** The data **

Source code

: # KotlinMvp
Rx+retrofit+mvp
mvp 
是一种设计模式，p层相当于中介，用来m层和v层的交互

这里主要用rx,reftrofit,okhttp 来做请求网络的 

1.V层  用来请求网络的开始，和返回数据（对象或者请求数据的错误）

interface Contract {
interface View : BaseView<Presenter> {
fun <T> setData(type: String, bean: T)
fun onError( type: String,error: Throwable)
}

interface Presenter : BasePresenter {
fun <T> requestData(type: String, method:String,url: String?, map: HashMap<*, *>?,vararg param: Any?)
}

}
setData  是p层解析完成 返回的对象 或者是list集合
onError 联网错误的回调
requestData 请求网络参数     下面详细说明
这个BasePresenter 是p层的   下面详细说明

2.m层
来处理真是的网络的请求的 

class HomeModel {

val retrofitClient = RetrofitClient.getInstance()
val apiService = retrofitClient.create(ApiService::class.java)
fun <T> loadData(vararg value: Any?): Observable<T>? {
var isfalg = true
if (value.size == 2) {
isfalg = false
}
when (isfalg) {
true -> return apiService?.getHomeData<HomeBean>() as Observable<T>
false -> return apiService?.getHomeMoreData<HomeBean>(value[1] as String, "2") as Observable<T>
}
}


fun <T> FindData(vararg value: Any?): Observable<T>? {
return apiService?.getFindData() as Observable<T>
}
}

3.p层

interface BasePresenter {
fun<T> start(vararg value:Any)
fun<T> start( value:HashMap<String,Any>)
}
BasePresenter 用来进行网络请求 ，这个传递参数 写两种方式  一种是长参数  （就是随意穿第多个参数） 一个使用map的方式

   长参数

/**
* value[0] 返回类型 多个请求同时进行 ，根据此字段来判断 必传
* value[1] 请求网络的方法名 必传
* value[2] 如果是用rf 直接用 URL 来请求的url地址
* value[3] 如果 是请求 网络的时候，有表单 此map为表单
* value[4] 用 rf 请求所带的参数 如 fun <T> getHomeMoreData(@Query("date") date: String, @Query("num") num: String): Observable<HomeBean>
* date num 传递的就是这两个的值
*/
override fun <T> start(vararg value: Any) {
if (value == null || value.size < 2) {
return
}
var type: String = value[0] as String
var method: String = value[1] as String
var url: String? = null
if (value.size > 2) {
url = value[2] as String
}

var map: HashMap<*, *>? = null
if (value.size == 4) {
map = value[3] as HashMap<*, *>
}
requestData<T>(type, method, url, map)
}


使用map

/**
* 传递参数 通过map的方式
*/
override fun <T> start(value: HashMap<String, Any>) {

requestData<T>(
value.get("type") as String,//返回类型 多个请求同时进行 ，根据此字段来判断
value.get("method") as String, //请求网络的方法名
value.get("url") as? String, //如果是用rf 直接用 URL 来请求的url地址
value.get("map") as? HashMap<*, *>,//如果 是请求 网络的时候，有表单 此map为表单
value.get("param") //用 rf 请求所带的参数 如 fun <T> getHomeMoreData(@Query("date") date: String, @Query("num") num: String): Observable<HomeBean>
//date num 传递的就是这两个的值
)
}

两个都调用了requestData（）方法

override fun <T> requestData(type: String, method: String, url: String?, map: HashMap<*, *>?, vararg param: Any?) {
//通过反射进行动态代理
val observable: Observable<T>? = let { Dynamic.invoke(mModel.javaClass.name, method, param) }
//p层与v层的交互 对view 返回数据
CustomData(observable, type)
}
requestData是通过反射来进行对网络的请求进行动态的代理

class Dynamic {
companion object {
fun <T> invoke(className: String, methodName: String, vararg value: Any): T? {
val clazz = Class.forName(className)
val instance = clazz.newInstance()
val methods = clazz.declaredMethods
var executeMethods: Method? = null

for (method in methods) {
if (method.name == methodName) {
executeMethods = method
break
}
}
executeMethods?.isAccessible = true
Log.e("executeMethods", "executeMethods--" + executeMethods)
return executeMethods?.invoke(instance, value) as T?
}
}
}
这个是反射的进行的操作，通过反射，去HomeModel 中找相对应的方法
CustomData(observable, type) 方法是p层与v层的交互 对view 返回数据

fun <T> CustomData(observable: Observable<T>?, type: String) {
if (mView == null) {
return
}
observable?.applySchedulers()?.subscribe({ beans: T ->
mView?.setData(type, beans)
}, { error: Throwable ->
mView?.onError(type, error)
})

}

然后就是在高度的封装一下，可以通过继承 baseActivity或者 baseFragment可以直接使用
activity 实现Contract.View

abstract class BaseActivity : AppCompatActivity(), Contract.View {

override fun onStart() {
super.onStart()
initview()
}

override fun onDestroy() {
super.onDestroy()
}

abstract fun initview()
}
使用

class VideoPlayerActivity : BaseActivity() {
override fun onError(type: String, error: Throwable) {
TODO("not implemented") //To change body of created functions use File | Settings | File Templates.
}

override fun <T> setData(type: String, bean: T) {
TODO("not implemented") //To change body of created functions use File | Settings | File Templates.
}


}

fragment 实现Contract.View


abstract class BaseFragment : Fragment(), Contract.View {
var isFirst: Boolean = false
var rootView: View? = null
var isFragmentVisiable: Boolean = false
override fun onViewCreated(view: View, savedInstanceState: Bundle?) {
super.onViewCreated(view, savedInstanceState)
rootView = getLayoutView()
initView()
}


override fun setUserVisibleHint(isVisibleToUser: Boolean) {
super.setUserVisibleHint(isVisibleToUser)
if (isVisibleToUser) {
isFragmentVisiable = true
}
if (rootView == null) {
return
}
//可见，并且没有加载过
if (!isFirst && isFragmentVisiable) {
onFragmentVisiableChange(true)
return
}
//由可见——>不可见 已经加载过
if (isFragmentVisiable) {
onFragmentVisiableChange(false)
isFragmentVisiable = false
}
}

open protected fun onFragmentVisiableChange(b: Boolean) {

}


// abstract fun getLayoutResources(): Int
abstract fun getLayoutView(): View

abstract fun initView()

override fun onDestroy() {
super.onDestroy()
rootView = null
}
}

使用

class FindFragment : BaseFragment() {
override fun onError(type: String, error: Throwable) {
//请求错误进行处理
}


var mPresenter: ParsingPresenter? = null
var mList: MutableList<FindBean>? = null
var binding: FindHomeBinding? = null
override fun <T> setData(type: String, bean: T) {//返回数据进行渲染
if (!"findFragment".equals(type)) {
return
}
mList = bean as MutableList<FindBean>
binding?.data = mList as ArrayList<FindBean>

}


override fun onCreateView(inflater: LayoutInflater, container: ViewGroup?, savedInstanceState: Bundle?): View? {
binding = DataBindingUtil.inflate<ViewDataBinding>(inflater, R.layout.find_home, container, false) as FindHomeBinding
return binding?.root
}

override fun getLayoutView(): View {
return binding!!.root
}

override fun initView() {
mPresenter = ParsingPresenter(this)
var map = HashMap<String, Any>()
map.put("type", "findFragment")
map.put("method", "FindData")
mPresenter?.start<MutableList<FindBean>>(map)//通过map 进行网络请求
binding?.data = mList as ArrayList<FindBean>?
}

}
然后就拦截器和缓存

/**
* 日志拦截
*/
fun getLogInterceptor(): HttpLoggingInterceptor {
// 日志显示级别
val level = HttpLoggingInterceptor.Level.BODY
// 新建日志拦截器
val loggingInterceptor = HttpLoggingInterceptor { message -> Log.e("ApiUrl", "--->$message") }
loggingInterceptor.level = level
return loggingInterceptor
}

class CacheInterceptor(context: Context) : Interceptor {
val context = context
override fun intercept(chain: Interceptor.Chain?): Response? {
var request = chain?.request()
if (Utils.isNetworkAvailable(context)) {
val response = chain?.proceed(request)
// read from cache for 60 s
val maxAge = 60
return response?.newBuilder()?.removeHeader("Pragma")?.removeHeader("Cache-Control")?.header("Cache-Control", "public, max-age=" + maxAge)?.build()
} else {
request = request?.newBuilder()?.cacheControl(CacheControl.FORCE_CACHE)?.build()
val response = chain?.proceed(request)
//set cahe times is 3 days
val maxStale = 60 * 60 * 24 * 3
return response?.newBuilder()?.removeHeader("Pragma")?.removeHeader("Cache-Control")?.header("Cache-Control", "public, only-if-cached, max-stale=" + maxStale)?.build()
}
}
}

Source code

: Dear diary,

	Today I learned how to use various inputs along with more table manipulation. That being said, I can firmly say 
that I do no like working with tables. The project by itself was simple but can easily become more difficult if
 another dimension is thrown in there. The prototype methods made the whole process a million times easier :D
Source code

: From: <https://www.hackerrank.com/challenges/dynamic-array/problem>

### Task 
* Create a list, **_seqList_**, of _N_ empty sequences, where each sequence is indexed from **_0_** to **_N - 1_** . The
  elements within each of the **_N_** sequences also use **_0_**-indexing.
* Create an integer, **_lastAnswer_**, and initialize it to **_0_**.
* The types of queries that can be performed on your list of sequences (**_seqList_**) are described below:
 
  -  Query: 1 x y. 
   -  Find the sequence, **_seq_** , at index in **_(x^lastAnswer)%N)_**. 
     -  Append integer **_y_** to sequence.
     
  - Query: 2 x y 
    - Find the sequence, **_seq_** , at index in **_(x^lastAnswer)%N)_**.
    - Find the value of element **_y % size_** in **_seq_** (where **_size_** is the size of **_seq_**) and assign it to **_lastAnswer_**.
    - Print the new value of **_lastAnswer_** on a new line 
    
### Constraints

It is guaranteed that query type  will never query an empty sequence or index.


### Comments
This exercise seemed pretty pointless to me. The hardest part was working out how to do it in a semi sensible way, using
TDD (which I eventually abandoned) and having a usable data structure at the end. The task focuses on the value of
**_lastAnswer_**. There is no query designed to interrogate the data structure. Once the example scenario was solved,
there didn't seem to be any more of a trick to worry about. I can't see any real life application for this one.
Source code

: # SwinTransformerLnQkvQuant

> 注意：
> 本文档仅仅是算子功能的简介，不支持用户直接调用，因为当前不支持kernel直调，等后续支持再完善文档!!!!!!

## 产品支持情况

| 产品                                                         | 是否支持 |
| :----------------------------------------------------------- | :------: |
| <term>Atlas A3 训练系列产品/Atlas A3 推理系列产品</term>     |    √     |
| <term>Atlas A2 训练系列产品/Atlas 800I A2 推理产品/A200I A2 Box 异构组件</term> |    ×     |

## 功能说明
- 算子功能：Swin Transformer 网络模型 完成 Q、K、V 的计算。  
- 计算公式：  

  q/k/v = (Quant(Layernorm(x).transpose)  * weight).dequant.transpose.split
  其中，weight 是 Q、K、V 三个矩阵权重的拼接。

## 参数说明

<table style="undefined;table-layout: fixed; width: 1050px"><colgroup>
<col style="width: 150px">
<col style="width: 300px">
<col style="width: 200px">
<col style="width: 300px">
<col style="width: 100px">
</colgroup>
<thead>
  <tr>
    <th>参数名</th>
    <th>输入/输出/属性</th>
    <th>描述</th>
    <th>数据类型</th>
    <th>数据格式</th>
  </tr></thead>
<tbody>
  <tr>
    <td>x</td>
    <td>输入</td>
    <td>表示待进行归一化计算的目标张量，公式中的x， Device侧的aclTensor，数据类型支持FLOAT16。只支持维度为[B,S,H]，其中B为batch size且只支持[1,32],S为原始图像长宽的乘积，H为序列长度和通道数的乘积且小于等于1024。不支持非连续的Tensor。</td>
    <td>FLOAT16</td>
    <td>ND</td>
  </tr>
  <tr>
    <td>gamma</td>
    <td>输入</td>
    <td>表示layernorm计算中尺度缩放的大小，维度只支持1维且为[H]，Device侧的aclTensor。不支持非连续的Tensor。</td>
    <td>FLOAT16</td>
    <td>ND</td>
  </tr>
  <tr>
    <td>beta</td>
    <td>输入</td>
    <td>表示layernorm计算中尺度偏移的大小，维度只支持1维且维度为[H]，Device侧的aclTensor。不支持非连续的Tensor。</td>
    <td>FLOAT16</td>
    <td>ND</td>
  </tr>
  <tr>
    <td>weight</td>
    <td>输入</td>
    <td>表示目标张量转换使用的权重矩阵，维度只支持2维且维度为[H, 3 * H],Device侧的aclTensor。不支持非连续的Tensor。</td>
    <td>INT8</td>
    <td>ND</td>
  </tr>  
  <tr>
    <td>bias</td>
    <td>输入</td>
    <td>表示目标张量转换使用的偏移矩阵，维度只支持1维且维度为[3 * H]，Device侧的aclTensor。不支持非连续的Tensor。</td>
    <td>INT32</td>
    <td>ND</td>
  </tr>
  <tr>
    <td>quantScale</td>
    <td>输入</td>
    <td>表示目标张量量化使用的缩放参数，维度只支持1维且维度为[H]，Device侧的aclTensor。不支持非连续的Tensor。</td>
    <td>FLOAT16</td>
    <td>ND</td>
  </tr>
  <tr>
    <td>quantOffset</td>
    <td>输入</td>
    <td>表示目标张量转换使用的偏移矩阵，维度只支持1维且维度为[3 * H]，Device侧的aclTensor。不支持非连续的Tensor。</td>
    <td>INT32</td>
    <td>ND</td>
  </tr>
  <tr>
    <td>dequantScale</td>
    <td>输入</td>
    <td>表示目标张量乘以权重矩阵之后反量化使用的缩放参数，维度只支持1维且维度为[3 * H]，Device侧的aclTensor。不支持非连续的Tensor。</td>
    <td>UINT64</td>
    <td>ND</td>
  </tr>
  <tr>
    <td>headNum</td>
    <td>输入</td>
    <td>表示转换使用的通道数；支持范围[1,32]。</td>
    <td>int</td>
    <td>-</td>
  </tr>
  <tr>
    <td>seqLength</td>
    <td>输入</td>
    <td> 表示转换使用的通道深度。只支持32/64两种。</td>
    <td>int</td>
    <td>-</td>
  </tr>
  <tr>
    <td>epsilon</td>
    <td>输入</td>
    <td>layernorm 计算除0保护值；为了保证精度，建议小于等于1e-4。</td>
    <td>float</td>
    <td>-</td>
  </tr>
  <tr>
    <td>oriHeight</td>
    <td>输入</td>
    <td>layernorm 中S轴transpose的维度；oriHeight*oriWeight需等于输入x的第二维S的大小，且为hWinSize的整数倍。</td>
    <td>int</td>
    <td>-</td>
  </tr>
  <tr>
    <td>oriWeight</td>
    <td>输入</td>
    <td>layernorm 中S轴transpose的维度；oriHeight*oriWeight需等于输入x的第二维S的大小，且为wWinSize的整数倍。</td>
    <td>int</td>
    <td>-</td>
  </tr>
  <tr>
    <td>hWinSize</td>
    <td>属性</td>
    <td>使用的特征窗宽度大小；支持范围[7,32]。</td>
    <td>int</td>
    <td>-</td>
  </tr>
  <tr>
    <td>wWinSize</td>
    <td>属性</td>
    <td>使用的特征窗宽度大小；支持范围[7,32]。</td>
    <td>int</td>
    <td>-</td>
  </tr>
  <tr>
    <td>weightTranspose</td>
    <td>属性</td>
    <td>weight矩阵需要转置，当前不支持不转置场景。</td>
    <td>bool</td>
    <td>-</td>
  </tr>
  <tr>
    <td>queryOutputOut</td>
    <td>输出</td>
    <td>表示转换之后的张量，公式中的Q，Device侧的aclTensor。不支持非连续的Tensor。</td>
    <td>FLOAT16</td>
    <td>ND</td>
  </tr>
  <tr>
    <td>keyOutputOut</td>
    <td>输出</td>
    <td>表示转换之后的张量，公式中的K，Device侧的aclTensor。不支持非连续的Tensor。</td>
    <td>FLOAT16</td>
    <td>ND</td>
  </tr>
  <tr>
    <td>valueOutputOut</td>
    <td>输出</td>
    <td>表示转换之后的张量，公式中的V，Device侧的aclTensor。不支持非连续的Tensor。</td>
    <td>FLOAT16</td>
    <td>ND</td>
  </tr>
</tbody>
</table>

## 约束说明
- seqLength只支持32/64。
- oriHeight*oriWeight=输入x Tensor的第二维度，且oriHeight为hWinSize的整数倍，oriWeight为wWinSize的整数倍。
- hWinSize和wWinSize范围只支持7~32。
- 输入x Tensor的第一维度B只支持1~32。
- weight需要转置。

** Work item **
Every line from the start of the material above through the line that contains "HashMap<*, *>,//如果 是请求 网络的时候，有表单 此map为表单" must be written out exactly, with both ends included.

** Result **
Source code

: # KotlinMvp
Rx+retrofit+mvp
mvp 
是一种设计模式，p层相当于中介，用来m层和v层的交互

这里主要用rx,reftrofit,okhttp 来做请求网络的 

1.V层  用来请求网络的开始，和返回数据（对象或者请求数据的错误）

interface Contract {
interface View : BaseView<Presenter> {
fun <T> setData(type: String, bean: T)
fun onError( type: String,error: Throwable)
}

interface Presenter : BasePresenter {
fun <T> requestData(type: String, method:String,url: String?, map: HashMap<*, *>?,vararg param: Any?)
}

}
setData  是p层解析完成 返回的对象 或者是list集合
onError 联网错误的回调
requestData 请求网络参数     下面详细说明
这个BasePresenter 是p层的   下面详细说明

2.m层
来处理真是的网络的请求的 

class HomeModel {

val retrofitClient = RetrofitClient.getInstance()
val apiService = retrofitClient.create(ApiService::class.java)
fun <T> loadData(vararg value: Any?): Observable<T>? {
var isfalg = true
if (value.size == 2) {
isfalg = false
}
when (isfalg) {
true -> return apiService?.getHomeData<HomeBean>() as Observable<T>
false -> return apiService?.getHomeMoreData<HomeBean>(value[1] as String, "2") as Observable<T>
}
}


fun <T> FindData(vararg value: Any?): Observable<T>? {
return apiService?.getFindData() as Observable<T>
}
}

3.p层

interface BasePresenter {
fun<T> start(vararg value:Any)
fun<T> start( value:HashMap<String,Any>)
}
BasePresenter 用来进行网络请求 ，这个传递参数 写两种方式  一种是长参数  （就是随意穿第多个参数） 一个使用map的方式

   长参数

/**
* value[0] 返回类型 多个请求同时进行 ，根据此字段来判断 必传
* value[1] 请求网络的方法名 必传
* value[2] 如果是用rf 直接用 URL 来请求的url地址
* value[3] 如果 是请求 网络的时候，有表单 此map为表单
* value[4] 用 rf 请求所带的参数 如 fun <T> getHomeMoreData(@Query("date") date: String, @Query("num") num: String): Observable<HomeBean>
* date num 传递的就是这两个的值
*/
override fun <T> start(vararg value: Any) {
if (value == null || value.size < 2) {
return
}
var type: String = value[0] as String
var method: String = value[1] as String
var url: String? = null
if (value.size > 2) {
url = value[2] as String
}

var map: HashMap<*, *>? = null
if (value.size == 4) {
map = value[3] as HashMap<*, *>
}
requestData<T>(type, method, url, map)
}


使用map

/**
* 传递参数 通过map的方式
*/
override fun <T> start(value: HashMap<String, Any>) {

requestData<T>(
value.get("type") as String,//返回类型 多个请求同时进行 ，根据此字段来判断
value.get("method") as String, //请求网络的方法名
value.get("url") as? String, //如果是用rf 直接用 URL 来请求的url地址
value.get("map") as? HashMap<*, *>,//如果 是请求 网络的时候，有表单 此map为表单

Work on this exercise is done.